### Assigned task
With the records below as input, work out how many lines include the word "Datei". Give only the number.

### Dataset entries
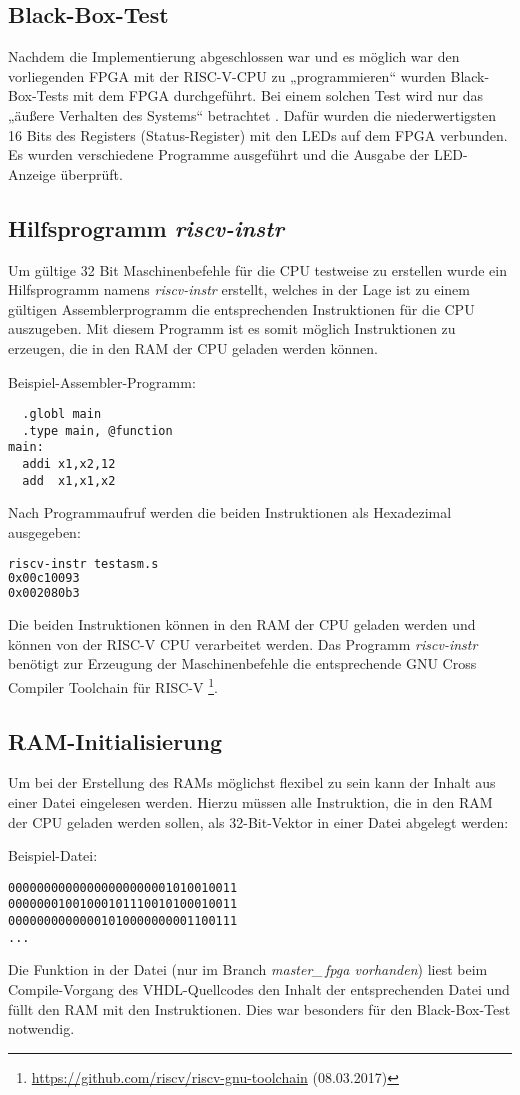 \subsection{Black-Box-Test}
Nachdem die Implementierung abgeschlossen war und es möglich war den
vorliegenden FPGA mit der RISC-V-CPU zu „programmieren“ wurden
Black-Box-Tests mit dem FPGA durchgeführt. Bei einem solchen Test wird
nur das „äußere Verhalten des Systems“ betrachtet \cite[S. 311]{Kleuker}. Dafür wurden die niederwertigsten 16 Bits
des Registers  (Status-Register) mit den LEDs auf dem FPGA verbunden. Es
wurden verschiedene Programme ausgeführt und die Ausgabe der LED-Anzeige
überprüft.

\subsection{Hilfsprogramm \emph{riscv-instr}}
Um gültige 32 Bit Maschinenbefehle für die CPU testweise zu erstellen
wurde ein Hilfsprogramm namens \emph{riscv-instr} erstellt, welches in
der Lage ist zu einem gültigen Assemblerprogramm die entsprechenden
Instruktionen für die CPU auszugeben. Mit diesem Programm ist es somit
möglich Instruktionen zu erzeugen, die in den RAM der CPU geladen werden
können.

Beispiel-Assembler-Programm:
\begin{lstlisting}
  .globl main
  .type main, @function
main:
  addi x1,x2,12 
  add  x1,x1,x2
\end{lstlisting}

Nach Programmaufruf werden die beiden Instruktionen als Hexadezimal
ausgegeben:
\begin{lstlisting}[language=bash]
riscv-instr testasm.s
0x00c10093 
0x002080b3 
\end{lstlisting}
Die beiden Instruktionen können in den RAM der CPU geladen werden und
können von der RISC-V CPU verarbeitet werden. Das Programm
\emph{riscv-instr} benötigt zur Erzeugung der Maschinenbefehle die 
entsprechende GNU Cross Compiler Toolchain für RISC-V
\footnote{\url{https://github.com/riscv/riscv-gnu-toolchain}
(08.03.2017)}. 

\subsection{RAM-Initialisierung}
Um bei der Erstellung des RAMs möglichst flexibel zu sein kann der
Inhalt aus einer Datei eingelesen werden. \cite[S. 187]{XST}
Hierzu müssen alle Instruktion, die in den RAM der CPU geladen werden
sollen, als 32-Bit-Vektor in einer Datei abgelegt werden:

Beispiel-Datei:
\begin{lstlisting}
00000000000000000000001010010011
00000001001000101110010100010011
00000000000001010000000001100111
...
\end{lstlisting}

Die Funktion  in der Datei 
(nur im Branch \emph{master\_\,fpga vorhanden}) liest beim Compile-Vorgang
des VHDL-Quellcodes den Inhalt der entsprechenden Datei und füllt den RAM mit den
Instruktionen. Dies war besonders für den Black-Box-Test notwendig.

### Task response
5